• [Records drawn from a dataset]
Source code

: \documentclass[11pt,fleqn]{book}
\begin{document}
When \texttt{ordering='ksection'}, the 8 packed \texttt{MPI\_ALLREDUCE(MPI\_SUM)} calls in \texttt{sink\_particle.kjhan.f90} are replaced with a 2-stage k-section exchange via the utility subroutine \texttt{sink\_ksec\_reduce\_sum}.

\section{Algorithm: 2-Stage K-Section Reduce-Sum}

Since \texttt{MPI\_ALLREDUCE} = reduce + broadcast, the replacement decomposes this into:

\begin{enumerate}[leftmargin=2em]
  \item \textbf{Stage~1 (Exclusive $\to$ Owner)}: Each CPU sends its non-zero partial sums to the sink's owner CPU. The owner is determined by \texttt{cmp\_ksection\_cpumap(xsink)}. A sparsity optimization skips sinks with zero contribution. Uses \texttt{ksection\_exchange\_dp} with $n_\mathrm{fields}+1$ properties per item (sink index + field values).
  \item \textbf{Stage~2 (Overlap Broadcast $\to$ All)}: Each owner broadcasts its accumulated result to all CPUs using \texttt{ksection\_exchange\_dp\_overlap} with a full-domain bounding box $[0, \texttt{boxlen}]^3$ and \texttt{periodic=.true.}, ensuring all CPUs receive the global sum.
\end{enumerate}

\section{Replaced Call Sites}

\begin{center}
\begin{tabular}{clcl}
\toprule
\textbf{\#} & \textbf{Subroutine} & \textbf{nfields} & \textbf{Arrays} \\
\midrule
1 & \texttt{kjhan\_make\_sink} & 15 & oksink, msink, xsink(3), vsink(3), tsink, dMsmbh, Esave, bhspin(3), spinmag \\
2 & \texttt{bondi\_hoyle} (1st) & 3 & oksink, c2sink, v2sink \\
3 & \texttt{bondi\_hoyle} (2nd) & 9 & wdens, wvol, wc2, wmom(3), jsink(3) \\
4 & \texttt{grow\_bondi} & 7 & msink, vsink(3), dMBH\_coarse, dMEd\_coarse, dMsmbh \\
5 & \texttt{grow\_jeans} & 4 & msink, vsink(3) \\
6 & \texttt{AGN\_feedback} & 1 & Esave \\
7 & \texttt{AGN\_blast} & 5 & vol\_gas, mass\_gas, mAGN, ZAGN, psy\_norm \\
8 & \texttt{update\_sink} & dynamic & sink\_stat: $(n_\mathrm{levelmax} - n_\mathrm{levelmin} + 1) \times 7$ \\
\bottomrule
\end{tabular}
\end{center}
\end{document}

• [Exercise goal]
Determine how many lines of the entries above carry the string "vsink", and give that number alone.

• [Result for this task]
3